Ce soldat du feu décrit l'ampleur de la catastrophe et partage ses inquiétudes quant à la possibilité d'avoir été exposé à des substances toxiques en combattant les flammes.

"Très rapidement, on se rend compte que ça va être une intervention hors norme", décrit ce pompier de Rouen (Seine-Maritime) qui a souhaité garder l'anonymat, au micro de France 2. Dépêché sur le site de l'usine Lubrizol le soir du gigantesque incendie, survenu dans la nuit du mercredi 25 au jeudi 26 septembre, le pompier a été impressionné par l'ampleur de la catastrophe. Il décrit "des flammes de plus de 20 mètres de haut", "un panache impressionnant" et, le lendemain, une "boue de toutes les couleurs" qui provient des milliers de fûts éventrés.

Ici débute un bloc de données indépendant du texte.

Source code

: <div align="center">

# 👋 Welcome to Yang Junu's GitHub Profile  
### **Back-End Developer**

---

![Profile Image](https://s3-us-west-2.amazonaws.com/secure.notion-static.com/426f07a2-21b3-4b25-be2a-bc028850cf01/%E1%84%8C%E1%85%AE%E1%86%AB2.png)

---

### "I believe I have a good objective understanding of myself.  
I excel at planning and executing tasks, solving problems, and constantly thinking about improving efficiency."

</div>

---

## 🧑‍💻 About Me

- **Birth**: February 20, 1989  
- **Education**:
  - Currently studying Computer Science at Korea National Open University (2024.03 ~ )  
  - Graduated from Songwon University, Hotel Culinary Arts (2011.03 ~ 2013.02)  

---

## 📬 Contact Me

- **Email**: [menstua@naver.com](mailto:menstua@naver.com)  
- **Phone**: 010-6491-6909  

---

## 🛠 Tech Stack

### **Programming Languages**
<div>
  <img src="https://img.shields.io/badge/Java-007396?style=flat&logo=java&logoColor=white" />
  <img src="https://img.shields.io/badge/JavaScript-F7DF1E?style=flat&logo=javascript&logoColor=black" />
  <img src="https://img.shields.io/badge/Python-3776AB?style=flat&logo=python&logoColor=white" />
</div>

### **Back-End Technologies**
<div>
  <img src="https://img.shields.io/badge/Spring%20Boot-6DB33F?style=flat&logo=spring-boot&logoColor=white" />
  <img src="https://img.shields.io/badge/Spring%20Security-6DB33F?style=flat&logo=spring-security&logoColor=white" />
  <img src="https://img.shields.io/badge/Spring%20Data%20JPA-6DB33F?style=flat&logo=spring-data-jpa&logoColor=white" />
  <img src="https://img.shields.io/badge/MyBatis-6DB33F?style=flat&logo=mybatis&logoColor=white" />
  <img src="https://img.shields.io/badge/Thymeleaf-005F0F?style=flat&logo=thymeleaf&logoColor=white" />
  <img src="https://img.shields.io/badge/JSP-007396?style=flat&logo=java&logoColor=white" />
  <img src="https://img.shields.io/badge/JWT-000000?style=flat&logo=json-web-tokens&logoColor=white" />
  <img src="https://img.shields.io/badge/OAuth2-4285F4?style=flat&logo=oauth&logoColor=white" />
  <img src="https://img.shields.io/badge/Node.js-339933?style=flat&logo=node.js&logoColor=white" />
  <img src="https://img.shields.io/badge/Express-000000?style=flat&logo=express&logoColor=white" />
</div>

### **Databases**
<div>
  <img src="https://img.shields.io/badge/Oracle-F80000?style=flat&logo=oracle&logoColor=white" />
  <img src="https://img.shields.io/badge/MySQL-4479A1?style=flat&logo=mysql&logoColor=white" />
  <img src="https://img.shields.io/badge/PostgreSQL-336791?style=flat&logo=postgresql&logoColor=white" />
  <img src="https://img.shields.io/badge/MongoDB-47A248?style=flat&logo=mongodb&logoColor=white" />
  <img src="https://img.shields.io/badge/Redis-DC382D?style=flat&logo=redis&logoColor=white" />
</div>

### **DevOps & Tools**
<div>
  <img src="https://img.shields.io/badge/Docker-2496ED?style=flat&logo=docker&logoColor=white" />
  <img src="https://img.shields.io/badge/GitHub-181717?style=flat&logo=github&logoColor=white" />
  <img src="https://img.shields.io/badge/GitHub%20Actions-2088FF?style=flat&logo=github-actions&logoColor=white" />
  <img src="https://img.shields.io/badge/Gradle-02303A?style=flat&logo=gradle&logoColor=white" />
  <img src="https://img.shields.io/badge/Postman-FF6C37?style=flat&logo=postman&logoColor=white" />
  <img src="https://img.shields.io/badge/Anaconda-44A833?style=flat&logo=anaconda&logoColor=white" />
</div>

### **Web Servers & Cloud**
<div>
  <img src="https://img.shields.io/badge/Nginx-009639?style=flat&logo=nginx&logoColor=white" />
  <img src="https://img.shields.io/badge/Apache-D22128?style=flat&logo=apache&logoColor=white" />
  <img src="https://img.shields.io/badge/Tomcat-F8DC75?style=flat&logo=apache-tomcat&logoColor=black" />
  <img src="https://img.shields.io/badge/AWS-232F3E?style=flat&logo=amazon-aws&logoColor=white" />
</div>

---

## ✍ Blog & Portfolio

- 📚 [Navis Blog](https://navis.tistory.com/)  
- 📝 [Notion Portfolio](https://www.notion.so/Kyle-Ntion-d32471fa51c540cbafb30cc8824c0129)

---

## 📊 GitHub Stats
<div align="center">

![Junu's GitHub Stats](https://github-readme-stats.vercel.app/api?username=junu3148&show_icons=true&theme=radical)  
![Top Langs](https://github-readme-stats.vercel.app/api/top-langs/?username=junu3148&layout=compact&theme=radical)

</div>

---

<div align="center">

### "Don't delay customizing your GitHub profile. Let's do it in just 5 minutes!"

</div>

"On n'aurait pas dû être aussi près"

"Quand on voit l'ampleur du sinistre, qu'on voit que ce sont des milliers de fûts qui sont éventrés, une boue de 5 à 10 centimètres au sol, de toutes les couleurs, une zone chaotique, on se rend compte de l'ampleur de la catastrophe et on commence à se poser des questions. Qu'est-ce qu'il y a dans les fûts ? Est-ce qu'il y a un risque pour moi ? Je n'ai rien à y faire, il aurait fallu qu'on soit bien plus loin. [...] On n'aurait pas dû être aussi près avec un pauvre masque en papier", déplore-t-il.

L'usine Lubrizol, où travaillent 420 personnes, fabrique et commercialise des additifs qui servent à enrichir les huiles, les carburants ou les peintures industriels. Elle a été classée Seveso seuil haut, ce qui signale sa dangerosité et implique qu'elle bénéficie d'une surveillance particulière.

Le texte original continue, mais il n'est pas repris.